My dad would make a batch of chowder at least once, many times twice, a year. Mom would do a lot of the work but tending the chowder was mostly a guy thing – fire and smoke and heat, you know. I suppose that’s a carry over from the field days when one member of the fire company was designated as Chowder Master – in charge of supervising the making of the chowder and deciding when it was done, or as my dad would say, “it’s soup”. After they made a kettle, mom and dad would eat it for a few days (some say it’s better the second day), but mostly they’d can and freeze it to enjoy throughout the year. In my dad’s “chowder” folder were the records of his chowder batches dating back to the early 80’s.
The most important version dates from April 13, 1983. That must have been a good batch (he assessed it to be “Real Good”) because it’s the recipe he referred to and based most other batches on over the next 25 years of records. The ingredients don’t change much but there are small changes showing that he was always trying to improve on the near prefect (at one point he eliminated minced clams in favor of clam broth, I think, because of concerns about the safety of having them in the canned product).

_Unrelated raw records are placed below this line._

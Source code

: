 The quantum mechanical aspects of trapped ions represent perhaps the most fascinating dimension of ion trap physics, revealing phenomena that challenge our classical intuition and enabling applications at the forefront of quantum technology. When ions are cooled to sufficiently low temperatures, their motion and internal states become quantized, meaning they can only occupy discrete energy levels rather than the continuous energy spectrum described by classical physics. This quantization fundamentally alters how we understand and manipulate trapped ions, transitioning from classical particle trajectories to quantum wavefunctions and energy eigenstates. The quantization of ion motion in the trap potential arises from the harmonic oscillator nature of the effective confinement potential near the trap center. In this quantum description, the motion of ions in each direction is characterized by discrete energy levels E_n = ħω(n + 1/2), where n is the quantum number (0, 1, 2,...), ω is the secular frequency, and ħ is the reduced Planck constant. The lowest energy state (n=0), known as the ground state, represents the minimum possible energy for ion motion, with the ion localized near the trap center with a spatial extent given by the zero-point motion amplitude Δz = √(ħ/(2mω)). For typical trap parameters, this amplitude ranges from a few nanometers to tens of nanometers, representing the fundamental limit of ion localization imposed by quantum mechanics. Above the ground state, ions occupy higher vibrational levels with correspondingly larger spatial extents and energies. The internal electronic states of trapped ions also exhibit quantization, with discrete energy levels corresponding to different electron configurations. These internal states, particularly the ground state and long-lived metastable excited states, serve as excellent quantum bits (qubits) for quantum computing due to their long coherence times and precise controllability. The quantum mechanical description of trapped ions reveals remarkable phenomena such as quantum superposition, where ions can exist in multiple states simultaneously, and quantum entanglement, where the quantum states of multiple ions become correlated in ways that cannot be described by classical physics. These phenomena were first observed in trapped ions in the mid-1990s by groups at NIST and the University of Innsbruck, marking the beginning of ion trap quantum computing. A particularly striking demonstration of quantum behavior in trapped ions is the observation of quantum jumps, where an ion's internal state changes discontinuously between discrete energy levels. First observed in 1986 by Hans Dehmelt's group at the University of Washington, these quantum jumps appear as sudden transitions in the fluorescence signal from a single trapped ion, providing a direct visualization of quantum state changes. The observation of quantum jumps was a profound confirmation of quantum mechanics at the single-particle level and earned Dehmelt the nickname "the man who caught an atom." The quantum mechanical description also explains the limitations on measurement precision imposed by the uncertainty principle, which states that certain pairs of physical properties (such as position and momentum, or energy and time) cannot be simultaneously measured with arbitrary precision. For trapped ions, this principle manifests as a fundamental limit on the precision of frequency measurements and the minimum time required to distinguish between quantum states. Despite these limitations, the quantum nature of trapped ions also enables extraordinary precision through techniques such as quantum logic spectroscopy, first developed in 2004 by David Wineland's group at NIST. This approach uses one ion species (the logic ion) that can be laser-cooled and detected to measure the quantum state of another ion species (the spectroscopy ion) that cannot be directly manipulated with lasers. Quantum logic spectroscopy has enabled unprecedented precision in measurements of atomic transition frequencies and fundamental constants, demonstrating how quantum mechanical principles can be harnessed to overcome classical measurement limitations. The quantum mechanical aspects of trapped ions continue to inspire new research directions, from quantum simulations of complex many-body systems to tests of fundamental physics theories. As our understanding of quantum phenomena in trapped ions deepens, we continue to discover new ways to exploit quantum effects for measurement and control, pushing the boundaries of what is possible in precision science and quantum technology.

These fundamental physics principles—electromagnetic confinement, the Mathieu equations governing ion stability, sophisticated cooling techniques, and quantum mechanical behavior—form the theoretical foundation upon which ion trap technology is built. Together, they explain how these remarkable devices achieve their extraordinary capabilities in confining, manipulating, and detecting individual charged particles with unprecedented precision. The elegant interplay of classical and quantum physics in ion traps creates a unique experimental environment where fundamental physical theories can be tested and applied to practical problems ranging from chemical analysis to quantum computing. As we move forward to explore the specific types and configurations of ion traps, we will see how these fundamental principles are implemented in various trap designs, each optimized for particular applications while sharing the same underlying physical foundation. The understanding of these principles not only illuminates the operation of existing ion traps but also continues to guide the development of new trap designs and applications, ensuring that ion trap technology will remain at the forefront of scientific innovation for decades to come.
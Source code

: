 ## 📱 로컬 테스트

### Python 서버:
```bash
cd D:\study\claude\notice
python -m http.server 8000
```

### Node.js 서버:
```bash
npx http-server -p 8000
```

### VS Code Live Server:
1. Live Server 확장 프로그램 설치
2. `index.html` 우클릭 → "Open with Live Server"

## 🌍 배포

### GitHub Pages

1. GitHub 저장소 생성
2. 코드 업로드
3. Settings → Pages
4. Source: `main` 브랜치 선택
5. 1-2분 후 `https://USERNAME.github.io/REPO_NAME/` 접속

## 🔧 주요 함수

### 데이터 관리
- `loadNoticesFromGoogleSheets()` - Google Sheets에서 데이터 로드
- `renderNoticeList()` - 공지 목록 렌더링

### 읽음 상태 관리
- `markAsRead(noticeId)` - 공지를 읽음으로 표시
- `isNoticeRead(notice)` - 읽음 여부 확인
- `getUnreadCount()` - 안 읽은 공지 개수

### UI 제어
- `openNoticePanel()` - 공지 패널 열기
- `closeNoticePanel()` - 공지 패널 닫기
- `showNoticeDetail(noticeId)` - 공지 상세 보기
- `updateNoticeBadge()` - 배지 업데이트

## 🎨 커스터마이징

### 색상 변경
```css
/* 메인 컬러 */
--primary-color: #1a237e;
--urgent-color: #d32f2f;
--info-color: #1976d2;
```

We now live in Wisconsin where the local version of this is called Booyah (and when we lived in Indiana there was something similar called Burgoo). Booyah is similar to chowder but not as good in my opinion – thinner, greasier and once I was served booyah with chopped chicken, bones and all. No self-respecting Bergholz Chowder Master would dare serve chowder with bones!
The pictures are from a few years back (maybe 2005 or so). The recipe is the original April 13, 1983 version in my dad’s handwriting, with notations, additions and deletions. It’s the only recipe written in two, alternating colors. I have no idea why he would do that.